• Task goal: Among the lines of the material, copy those that hold the string "class".

• Recorded information:
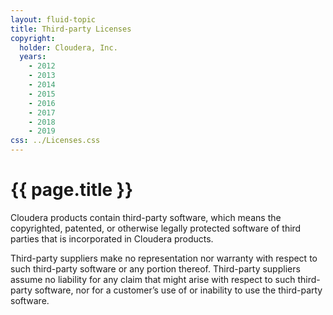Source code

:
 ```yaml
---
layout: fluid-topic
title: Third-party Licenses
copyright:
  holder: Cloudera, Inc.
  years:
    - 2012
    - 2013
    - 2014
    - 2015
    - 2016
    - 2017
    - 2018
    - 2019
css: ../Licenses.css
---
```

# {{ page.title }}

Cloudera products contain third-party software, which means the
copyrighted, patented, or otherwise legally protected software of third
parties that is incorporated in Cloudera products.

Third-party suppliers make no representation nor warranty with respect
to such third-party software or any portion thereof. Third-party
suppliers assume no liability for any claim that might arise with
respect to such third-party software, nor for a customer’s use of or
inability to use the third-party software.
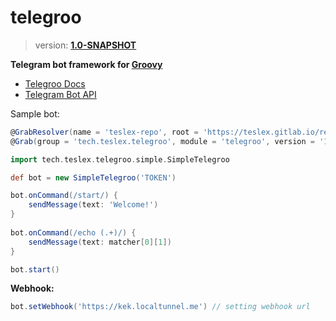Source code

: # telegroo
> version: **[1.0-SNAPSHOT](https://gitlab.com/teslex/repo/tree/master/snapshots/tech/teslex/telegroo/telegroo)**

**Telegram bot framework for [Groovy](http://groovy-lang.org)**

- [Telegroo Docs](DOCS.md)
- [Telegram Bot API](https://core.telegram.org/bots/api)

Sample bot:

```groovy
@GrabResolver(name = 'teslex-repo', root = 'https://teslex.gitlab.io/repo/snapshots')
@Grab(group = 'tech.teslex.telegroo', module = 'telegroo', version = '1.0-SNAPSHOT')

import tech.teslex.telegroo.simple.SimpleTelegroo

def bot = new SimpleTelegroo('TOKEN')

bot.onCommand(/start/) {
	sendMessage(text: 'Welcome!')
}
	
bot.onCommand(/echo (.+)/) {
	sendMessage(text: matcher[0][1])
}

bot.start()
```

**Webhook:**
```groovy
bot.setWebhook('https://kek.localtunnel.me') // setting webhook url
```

* * *

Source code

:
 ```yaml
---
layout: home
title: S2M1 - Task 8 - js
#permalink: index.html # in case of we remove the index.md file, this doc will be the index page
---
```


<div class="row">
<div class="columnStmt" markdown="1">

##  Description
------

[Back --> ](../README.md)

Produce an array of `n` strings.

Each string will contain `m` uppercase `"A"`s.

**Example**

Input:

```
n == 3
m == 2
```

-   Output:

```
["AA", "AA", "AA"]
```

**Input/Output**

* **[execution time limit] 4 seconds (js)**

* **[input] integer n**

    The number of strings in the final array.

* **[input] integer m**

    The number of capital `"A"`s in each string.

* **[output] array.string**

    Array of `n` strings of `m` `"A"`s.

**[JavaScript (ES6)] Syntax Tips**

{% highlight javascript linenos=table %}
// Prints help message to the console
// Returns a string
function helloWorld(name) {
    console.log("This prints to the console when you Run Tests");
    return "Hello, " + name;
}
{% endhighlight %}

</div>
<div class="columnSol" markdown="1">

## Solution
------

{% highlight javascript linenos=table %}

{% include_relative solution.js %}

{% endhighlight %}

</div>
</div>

==

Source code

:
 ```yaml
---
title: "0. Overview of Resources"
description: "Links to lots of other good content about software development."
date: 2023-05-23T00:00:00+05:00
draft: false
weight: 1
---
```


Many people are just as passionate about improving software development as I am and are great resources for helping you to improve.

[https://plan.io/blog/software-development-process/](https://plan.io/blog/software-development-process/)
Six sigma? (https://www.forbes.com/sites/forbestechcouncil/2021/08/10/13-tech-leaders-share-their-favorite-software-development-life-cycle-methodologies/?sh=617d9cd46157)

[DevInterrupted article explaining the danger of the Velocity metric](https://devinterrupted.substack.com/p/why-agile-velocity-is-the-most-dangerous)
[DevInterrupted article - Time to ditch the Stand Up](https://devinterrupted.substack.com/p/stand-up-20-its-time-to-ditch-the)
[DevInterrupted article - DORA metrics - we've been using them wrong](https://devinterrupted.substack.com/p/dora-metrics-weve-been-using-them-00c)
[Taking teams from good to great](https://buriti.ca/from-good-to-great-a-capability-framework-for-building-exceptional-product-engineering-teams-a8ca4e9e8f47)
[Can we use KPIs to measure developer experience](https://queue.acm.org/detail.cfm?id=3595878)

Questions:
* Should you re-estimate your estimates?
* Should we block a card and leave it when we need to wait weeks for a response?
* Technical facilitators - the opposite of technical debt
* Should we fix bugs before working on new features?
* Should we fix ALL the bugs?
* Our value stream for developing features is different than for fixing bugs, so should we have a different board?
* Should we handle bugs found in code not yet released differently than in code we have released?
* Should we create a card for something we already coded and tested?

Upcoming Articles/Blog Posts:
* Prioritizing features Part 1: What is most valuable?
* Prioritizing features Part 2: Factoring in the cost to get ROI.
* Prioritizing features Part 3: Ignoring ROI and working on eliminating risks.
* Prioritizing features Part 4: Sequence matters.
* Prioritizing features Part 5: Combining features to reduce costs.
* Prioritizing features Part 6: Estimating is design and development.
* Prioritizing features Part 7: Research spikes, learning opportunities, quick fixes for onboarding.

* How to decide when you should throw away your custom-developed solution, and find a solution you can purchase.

• Expected output:
<div class="row">
<div class="columnStmt" markdown="1">
<div class="columnSol" markdown="1">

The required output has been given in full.